Lud e Henrique destacam que essa “guerra tarifária” de Trump pode ter efeitos duradouros, elevando custos e dificultando a competitividade das cervejarias.

Mercado americano de cerveja artesanal

Cerveja é Política: o papel da Brewers Association em Washington

Bia também trouxe um ponto essencial: a atuação política da Brewers Association se torna ainda mais importante neste cenário. Assim, com o economista Bart Watson assumindo a presidência da associação, já se veem movimentações para defender o setor junto ao governo, apresentando dados concretos sobre como tarifas e políticas migratórias prejudicam milhares de empregos e impactam diretamente a economia local.

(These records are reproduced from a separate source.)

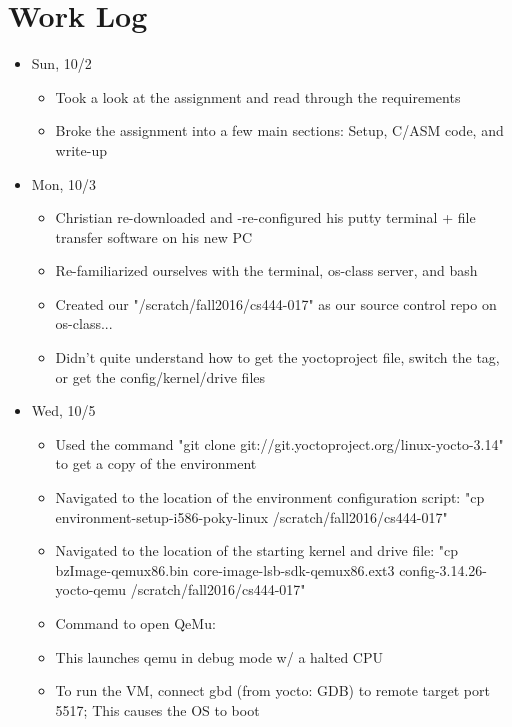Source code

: \documentclass[letterpaper,10pt,onecolumn]{IEEEtran}
\begin{document}
    \vspace{7mm}
    
    \section*{Work Log}
    
    \begin{itemize}
    \item Sun, 10/2
        \begin{itemize} 
    	    \item Took a look at the assignment and read through the requirements	
    		\item Broke the assignment into a few main sections: Setup, C/ASM code, and write-up
    	\end{itemize}
    \item Mon, 10/3
        \begin{itemize} 
    		\item Christian re-downloaded and -re-configured his putty terminal + file transfer software on his new PC
    		\item Re-familiarized ourselves with the terminal, os-class server, and bash
    		\item Created our "/scratch/fall2016/cs444-017" as our source control repo on os-class...
    		\item Didn't quite understand how to get the yoctoproject file, switch the tag, or get the config/kernel/drive files
    	\end{itemize}
    \item Wed, 10/5
        \begin{itemize} 
    		\item Used the command "git clone git://git.yoctoproject.org/linux-yocto-3.14" to get a copy of the environment
    		\item Navigated to the location of the environment configuration script: "cp environment-setup-i586-poky-linux /scratch/fall2016/cs444-017"
    		\item Navigated to the location of the starting kernel and drive file: "cp bzImage-qemux86.bin core-image-lsb-sdk-qemux86.ext3 config-3.14.26-yocto-qemu /scratch/fall2016/cs444-017"
    		\item Command to open QeMu:
    		\item This launches qemu in debug mode w/ a halted CPU
    		\item To run the VM, connect gbd (from yocto: GDB) to remote target port 5517; This causes the OS to boot

\end{itemize}
\end{itemize}
\end{document}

A explosão das cervejas sem álcool: moda passageira ou tendência global?

Indo além da política e dos desafios operacionais, o papo com Matt também explorou uma tendência forte nos EUA e no mundo: o crescimento vertiginoso das cervejas sem álcool (non-alcoholic beers).

Segundo Matt, as vendas de cervejas sem álcool vêm crescendo consistentemente, com um aumento impressionante de cerca de 30% ao ano. O mais interessante? Os cervejeiros artesanais têm participação muito maior nesse segmento do que no mercado geral de cervejas.

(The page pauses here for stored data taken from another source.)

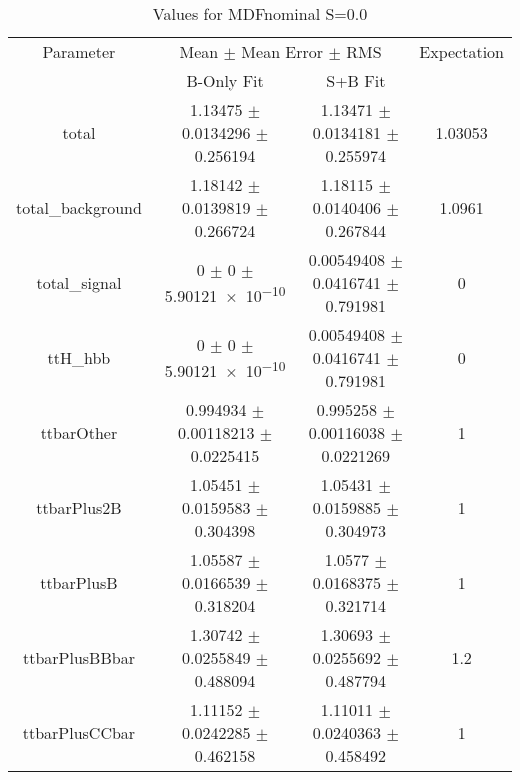 \begin{table}
\centering
\caption{Values for MDFnominal S=0.0}
\begin{tabular}{cccc}
\toprule
Parameter & \multicolumn{2}{c}{Mean $\pm$ Mean Error $\pm$ RMS} & Expectation\\
 & B-Only Fit & S+B Fit & \\
\midrule
total & \num{1.13475} $\pm$ \num{0.0134296} $\pm$ \num{0.256194} & \num{1.13471} $\pm$ \num{0.0134181} $\pm$ \num{0.255974} & \num{1.03053}\\
total\_background & \num{1.18142} $\pm$ \num{0.0139819} $\pm$ \num{0.266724} & \num{1.18115} $\pm$ \num{0.0140406} $\pm$ \num{0.267844} & \num{1.0961}\\
total\_signal & \num{0} $\pm$ \num{0} $\pm$ \num{5.90121e-10} & \num{0.00549408} $\pm$ \num{0.0416741} $\pm$ \num{0.791981} & \num{0}\\
ttH\_hbb & \num{0} $\pm$ \num{0} $\pm$ \num{5.90121e-10} & \num{0.00549408} $\pm$ \num{0.0416741} $\pm$ \num{0.791981} & \num{0}\\
ttbarOther & \num{0.994934} $\pm$ \num{0.00118213} $\pm$ \num{0.0225415} & \num{0.995258} $\pm$ \num{0.00116038} $\pm$ \num{0.0221269} & \num{1}\\
ttbarPlus2B & \num{1.05451} $\pm$ \num{0.0159583} $\pm$ \num{0.304398} & \num{1.05431} $\pm$ \num{0.0159885} $\pm$ \num{0.304973} & \num{1}\\
ttbarPlusB & \num{1.05587} $\pm$ \num{0.0166539} $\pm$ \num{0.318204} & \num{1.0577} $\pm$ \num{0.0168375} $\pm$ \num{0.321714} & \num{1}\\
ttbarPlusBBbar & \num{1.30742} $\pm$ \num{0.0255849} $\pm$ \num{0.488094} & \num{1.30693} $\pm$ \num{0.0255692} $\pm$ \num{0.487794} & \num{1.2}\\
ttbarPlusCCbar & \num{1.11152} $\pm$ \num{0.0242285} $\pm$ \num{0.462158} & \num{1.11011} $\pm$ \num{0.0240363} $\pm$ \num{0.458492} & \num{1}\\
\bottomrule
\end{tabular}
\end{table}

E esse crescimento não é puxado apenas por grandes marcas, já que pequenas cervejarias craft também estão conseguindo se destacar, aproveitando seu maior domínio de técnicas e sabores para entregar cervejas sem álcool de altíssima qualidade.

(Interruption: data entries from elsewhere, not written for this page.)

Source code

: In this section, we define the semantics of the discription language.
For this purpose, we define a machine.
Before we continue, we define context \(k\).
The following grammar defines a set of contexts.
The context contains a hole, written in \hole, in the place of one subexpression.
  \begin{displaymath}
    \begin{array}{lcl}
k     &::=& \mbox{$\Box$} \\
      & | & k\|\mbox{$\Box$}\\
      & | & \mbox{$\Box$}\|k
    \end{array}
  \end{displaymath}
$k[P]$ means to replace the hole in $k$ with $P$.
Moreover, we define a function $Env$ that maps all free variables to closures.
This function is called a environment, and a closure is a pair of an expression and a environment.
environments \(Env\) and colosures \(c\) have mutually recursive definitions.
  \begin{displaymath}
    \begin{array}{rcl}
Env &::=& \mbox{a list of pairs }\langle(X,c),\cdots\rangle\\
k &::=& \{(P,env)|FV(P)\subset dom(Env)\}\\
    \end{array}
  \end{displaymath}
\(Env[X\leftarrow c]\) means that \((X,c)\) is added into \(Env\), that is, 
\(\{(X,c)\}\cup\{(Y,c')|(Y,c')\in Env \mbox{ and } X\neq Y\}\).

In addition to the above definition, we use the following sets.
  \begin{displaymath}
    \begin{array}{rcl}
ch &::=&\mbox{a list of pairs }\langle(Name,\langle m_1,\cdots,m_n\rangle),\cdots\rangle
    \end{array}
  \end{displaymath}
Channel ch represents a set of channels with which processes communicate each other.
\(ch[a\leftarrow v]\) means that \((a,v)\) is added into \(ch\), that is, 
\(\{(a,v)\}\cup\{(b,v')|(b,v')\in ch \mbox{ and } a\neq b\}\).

O sabor como trunfo: oportunidade para a craft beer brasileira

etapp - sabores

Bia Morim comentou como o diferencial das cervejarias artesanais, tanto nos EUA quanto no Brasil, está na capacidade de criar sabores complexos e experiências sensoriais únicas. Enquanto a indústria de massa trabalha no volume e no marketing, as cervejarias craft têm a vantagem de oferecer cervejas sem álcool que não perdem no sabor.

Ela destaca que, no Brasil, já temos ótimos exemplos de cervejas sem álcool feitas com esmero, e ainda há muito espaço para inovação.

Tecnologia e profissionalização: o desafio brasileiro

Henrique complementa dizendo que, enquanto o mercado americano de cerveja artesanal já ultrapassou muitas barreiras tecnológicas na produção de rótulos sem álcool, no Brasil ainda estamos no processo de amadurecimento técnico. Pasteurização, estabilidade e controle de sabor são aspectos que exigem investimento e aprendizado para garantir qualidade sem perder identidade.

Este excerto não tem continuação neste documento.